O imóvel rural que compõe herança pode ser objeto de desapropriação, antes da partilha, para fins de reforma agrária, em razão de improdutividade. A decisão é da 2ª Turma do Superior Tribunal de Justiça, ao negar recurso que alegava a impossibilidade de desapropriar o bem havido pelos herdeiros em condomínio.
Para o relator, ministro Mauro Campbell, a ideia de fracionamento imediato do imóvel por força do princípio da saisine e com a simples morte do proprietário não se ajusta ao sistema normativo brasileiro. O instituto da saisine não é absoluto, já que no Brasil, apesar de ser garantida a transmissão imediata da herança, considera-se que os bens são indivisíveis até a partilha.

“Impossível imaginar que, em havendo a morte do então proprietário, imediatamente parcelas do imóvel seriam distribuídas aos herdeiros, que teriam, individualmente, obrigações sobre o imóvel agora cindido”, asseverou.

“Poder-se-ia, inclusive, imaginar que o Incra estaria obrigado a realizar vistorias nas frações ideais e eventualmente considerar algumas dessas partes improdutivas, expropriando-as em detrimento do todo que é o imóvel rural”, completou o ministro.

Ele acrescentou que, ainda que se considerasse a divisão ficta do bem em decorrência da saisine, ela não impediria a implementação da política de reforma agrária governamental. “Isso porque essa divisão tão-somente se opera quanto à titularidade do imóvel, a fim de assegurar a futura partilha da herança. Logo, é de concluir que a saisine, embora esteja contemplada no nosso direito civil das sucessões (artigo 1.784 do Código Civil em vigor), não serve de obstáculo ao cumprimento da política de reforma agrária brasileira”, concluiu.

O recorrente alegava que o Estatuto da Terra previa o fracionamento imediato do imóvel transmitido por herança. A previsão constaria no parágrafo 6º do artigo 46 da Lei 4.504/64: “No caso de imóvel rural em comum por força de herança, as partes ideais, para os fins desta lei, serão consideradas como se divisão houvesse, devendo ser cadastrada a área que, na partilha, tocaria a cada herdeiro e admitidos os demais dados médios verificados na área total do imóvel rural.”

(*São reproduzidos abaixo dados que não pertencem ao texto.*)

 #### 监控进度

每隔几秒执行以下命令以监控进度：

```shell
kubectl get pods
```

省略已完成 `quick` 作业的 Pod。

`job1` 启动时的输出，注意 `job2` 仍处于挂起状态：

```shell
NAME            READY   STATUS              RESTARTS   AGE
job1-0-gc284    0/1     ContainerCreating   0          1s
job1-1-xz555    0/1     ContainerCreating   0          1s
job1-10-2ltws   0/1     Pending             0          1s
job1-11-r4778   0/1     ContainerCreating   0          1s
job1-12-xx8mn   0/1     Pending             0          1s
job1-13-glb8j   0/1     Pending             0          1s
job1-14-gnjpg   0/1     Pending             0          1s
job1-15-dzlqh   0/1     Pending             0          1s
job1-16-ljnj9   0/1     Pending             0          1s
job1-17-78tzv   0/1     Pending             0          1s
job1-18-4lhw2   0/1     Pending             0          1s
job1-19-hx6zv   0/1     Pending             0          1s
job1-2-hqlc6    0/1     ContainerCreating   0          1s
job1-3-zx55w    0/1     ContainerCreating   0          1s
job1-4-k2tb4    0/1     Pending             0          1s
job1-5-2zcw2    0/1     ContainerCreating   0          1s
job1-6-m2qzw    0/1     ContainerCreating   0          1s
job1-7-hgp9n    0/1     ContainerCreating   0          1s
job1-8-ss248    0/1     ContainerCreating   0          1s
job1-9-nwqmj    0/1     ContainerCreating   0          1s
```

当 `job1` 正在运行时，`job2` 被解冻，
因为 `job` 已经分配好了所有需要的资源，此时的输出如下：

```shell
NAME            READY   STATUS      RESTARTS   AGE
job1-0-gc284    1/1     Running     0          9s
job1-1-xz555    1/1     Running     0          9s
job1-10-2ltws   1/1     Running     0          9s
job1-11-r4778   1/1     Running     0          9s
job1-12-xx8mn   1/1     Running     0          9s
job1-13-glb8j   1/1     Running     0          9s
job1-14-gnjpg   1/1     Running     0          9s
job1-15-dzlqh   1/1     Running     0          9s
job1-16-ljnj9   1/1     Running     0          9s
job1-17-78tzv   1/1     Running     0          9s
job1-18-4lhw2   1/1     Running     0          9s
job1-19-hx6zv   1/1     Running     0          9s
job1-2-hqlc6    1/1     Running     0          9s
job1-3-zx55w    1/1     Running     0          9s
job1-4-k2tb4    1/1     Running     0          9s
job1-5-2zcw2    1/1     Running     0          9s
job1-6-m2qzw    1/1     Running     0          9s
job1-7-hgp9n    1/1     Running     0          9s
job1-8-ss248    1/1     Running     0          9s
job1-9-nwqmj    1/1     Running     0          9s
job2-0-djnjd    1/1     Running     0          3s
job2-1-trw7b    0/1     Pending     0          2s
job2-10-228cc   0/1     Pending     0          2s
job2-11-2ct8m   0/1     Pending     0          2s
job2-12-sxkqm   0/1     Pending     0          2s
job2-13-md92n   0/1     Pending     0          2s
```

Porém, o ministro Mauro Campbell esclareceu que o dispositivo trata apenas de matéria tributária, para fins de cálculo da progressividade do Imposto sobre a Propriedade Territorial Rural (ITR). “Dito isso, não faz sentido a oposição desses parâmetros para o fim de determinar se os imóveis são ou não passíveis de desapropriação, quando integram a universalidade dos bens hereditários”, afirmou. Com informações da Assessoria de Imprensa do STJ.